Our study may be criticized for failing to obtain histological confirmation of the nature of the ovarian tumors in all the cases. However, in modern clinical practice it is not acceptable to operate on all asymptomatic women with an incidental ultrasound diagnosis of a benign looking cyst. Nevertheless, all women in our study had follow-up examinations, and non-surgical treatment was offered to women with cysts that were not increasing in size.

Our study shows that false positive results with the RMI and OCS occur in different types of ovarian tumors. Therefore a combination of the two tests, as shown in the decision-tree analysis, may be an effective way of reducing false positive findings.
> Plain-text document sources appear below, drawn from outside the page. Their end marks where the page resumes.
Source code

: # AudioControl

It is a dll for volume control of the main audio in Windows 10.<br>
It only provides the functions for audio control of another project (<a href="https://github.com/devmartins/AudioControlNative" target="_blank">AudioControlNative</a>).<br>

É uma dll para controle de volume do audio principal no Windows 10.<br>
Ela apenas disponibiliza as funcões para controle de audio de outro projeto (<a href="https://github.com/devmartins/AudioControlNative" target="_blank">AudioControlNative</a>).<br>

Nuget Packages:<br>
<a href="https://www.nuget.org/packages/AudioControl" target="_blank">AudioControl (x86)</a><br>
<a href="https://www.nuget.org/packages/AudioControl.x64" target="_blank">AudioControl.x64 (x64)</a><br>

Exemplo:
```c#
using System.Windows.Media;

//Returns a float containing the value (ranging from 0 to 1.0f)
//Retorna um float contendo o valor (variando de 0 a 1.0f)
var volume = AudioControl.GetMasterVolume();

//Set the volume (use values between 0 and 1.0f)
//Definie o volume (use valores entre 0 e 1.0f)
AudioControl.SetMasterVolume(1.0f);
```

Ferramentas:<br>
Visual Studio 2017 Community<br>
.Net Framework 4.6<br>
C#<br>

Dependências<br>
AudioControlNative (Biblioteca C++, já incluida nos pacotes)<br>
This study could also be criticized for including a small number of invasive ovarian cancers, especially Stage I cancers, as well as a small number of borderline ovarian tumors. However, women who were included in our study attended for an ultrasound scan not exclusively because of a known ovarian tumor, and only a study performed at a regional cancer center over a long period of time would pick up a higher rate of invasive ovarian malignancies or borderline tumors.

Future work will show whether the proposed sequential use of the RMI followed by the OCS, either during the initial scan or within tertiary referral centers, may be a more effective way of managing women with an ultrasonographic diagnosis of ovarian tumors.